そこで彼は「自分自身がブランドになって、横浜の野菜、農業を広めていくしかない」と決心。市場を通じての流通ではなく、自分の畑に20年前では珍しかった直売所「フレスコ」をオープンして直売を開始しました。それ以来、彼は自らの「ブランド」について考え続け、そしてそれを確立するために試行錯誤を繰り返しながら誠実に向き合ってきました。

「ブランドの価値を認めるのはお客さんです。一番大事なのは、商品ではなく、作り手なんだと思います。これまで一番努力していなかったのは生産者だと思います。」という厳しい言葉も。

それを自らに課してきたからこそ、実に9年の歳月をかけて自家採種を繰り返し、自分好みの色や形のオリジナル「苅部大根」そして「苅部ねぎ」を開発するまでに至ったのだと思います。

苅部さんの活躍はそれだけではありません。自分と同じように就農し、一生懸命頑張っている神奈川県内のアツい若手農家を集めようというコンセプトのもと、若手農家のグループ「神七(かなセブン)」を結成し、リーダーを努めています。メンバー共同で加工品をプロデュースするなど、積極的なブランドつくりを行っています。

また、横浜市内のシェフや食品メーカーとのネットワーク「濱の料理人」のメンバーとして、地産地消を推進する活動にも参加。自らの畑を貸し出しての市民参加型6次産業プロジェクトを推進するなど、その縦横無尽な活躍ぶりで、横浜の食を支えるまさにエースなのです。

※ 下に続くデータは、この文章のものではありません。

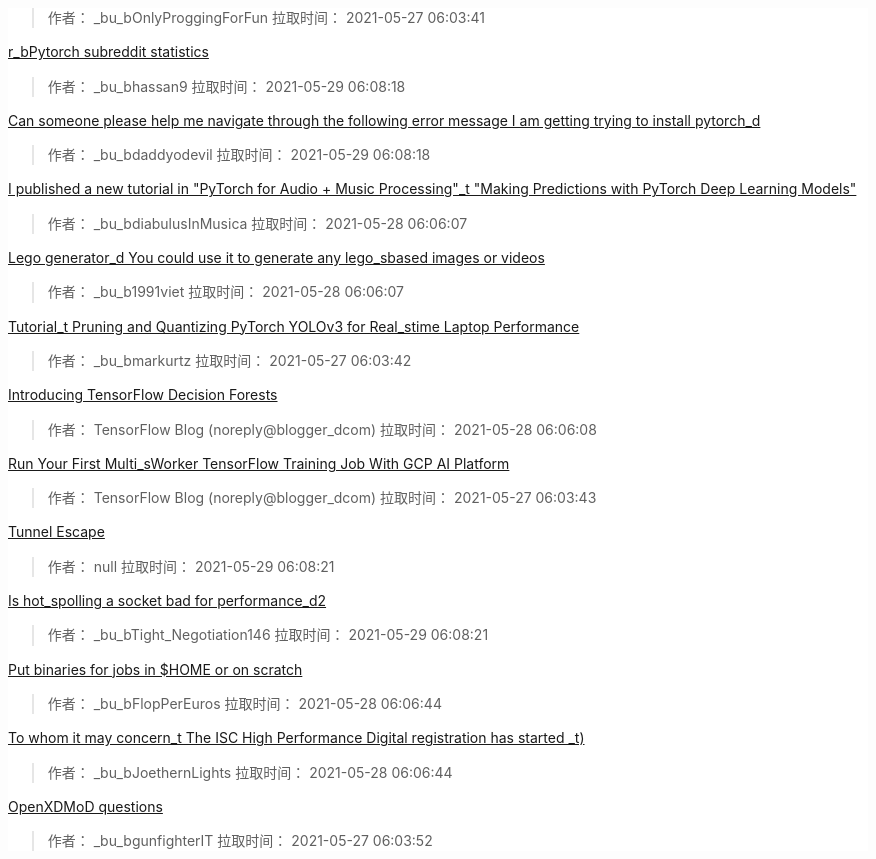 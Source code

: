 > 作者： _bu_bOnlyProggingForFun  拉取时间： 2021-05-27 06:03:41

 [r_bPytorch subreddit statistics](https://www.reddit.com/r/pytorch/comments/nn8lh9/rpytorch_subreddit_statistics/)

> 作者： _bu_bhassan9  拉取时间： 2021-05-29 06:08:18

 [Can someone please help me navigate through the following error message I am getting trying to install pytorch_d](https://www.reddit.com/r/pytorch/comments/nmswap/can_someone_please_help_me_navigate_through_the/)

> 作者： _bu_bdaddyodevil  拉取时间： 2021-05-29 06:08:18

 [I published a new tutorial in "PyTorch for Audio + Music Processing"_t "Making Predictions with PyTorch Deep Learning Models"](https://www.reddit.com/r/pytorch/comments/nm4o2q/i_published_a_new_tutorial_in_pytorch_for_audio/)

> 作者： _bu_bdiabulusInMusica  拉取时间： 2021-05-28 06:06:07

 [Lego generator_d You could use it to generate any lego_sbased images or videos](https://www.reddit.com/r/pytorch/comments/nm69pr/lego_generator_you_could_use_it_to_generate_any/)

> 作者： _bu_b1991viet  拉取时间： 2021-05-28 06:06:07

 [Tutorial_t Pruning and Quantizing PyTorch YOLOv3 for Real_stime Laptop Performance](https://www.reddit.com/r/pytorch/comments/nll7h1/tutorial_pruning_and_quantizing_pytorch_yolov3/)

> 作者： _bu_bmarkurtz  拉取时间： 2021-05-27 06:03:42

 [Introducing TensorFlow Decision Forests](https://blog.tensorflow.org/2021/05/introducing-tensorflow-decision-forests.html)

> 作者： TensorFlow Blog (noreply@blogger_dcom)  拉取时间： 2021-05-28 06:06:08

 [Run Your First Multi_sWorker TensorFlow Training Job With GCP AI Platform](https://blog.tensorflow.org/2021/05/run-your-first-multi-worker-tensorflow-training-job-with-gcp.html)

> 作者： TensorFlow Blog (noreply@blogger_dcom)  拉取时间： 2021-05-27 06:03:43

 [Tunnel Escape](https://datagenetics.com/blog/may32021/index.html)

> 作者： null  拉取时间： 2021-05-29 06:08:21

 [Is hot_spolling a socket bad for performance_d2](https://www.reddit.com/r/HPC/comments/nmvl7u/is_hotpolling_a_socket_bad_for_performance/)

> 作者： _bu_bTight_Negotiation146  拉取时间： 2021-05-29 06:08:21

 [Put binaries for jobs in $HOME or on scratch](https://www.reddit.com/r/HPC/comments/nm7bwr/put_binaries_for_jobs_in_home_or_on_scratch/)

> 作者： _bu_bFlopPerEuros  拉取时间： 2021-05-28 06:06:44

 [To whom it may concern_t The ISC High Performance Digital registration has started _t)](https://www.reddit.com/r/HPC/comments/nmc8ui/to_whom_it_may_concern_the_isc_high_performance/)

> 作者： _bu_bJoethernLights  拉取时间： 2021-05-28 06:06:44

 [OpenXDMoD questions](https://www.reddit.com/r/HPC/comments/nllh1n/openxdmod_questions/)

> 作者： _bu_bgunfighterIT  拉取时间： 2021-05-27 06:03:52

今回苅部さんのの講義では、彼が20年間やってきたその歩みを「ブランディング」という切り口でフォーカスしていきます。おそらく苅部さんがブランディングの視点でお話をされるのはTheCAMPusが初めて。若手農家の信頼を一手に引き受け、背中を見せながら自らの農業道を突き進むエース苅部さんのブランド哲学をぜひ楽しみにしていてください。

苅部博之
神奈川県横浜市/苅部農園代表

「苅部農園」代表。横浜市の中心部に近い保土ケ谷区で江戸時代から続く農家の十三代目。父の野菜は、横浜の市場で常に「値頭(ねがしら セリで一番高い野菜)」だったが、有名産地のブランドには勝てないという現状に「自分のブランドをつくるしかない」と一念発起。9年間の歳月をかけ、味も色もオリジナル、自分の名を冠した「苅部大根」「苅部ネギ」という2つの野菜の開発という快挙を達成。さらに神奈川県内の若手農家をまとめ「神七(神奈川七人の百姓 通称かなセブン)」をリーダーとして結成、加工食品プロデュースまで手がけるエース農家。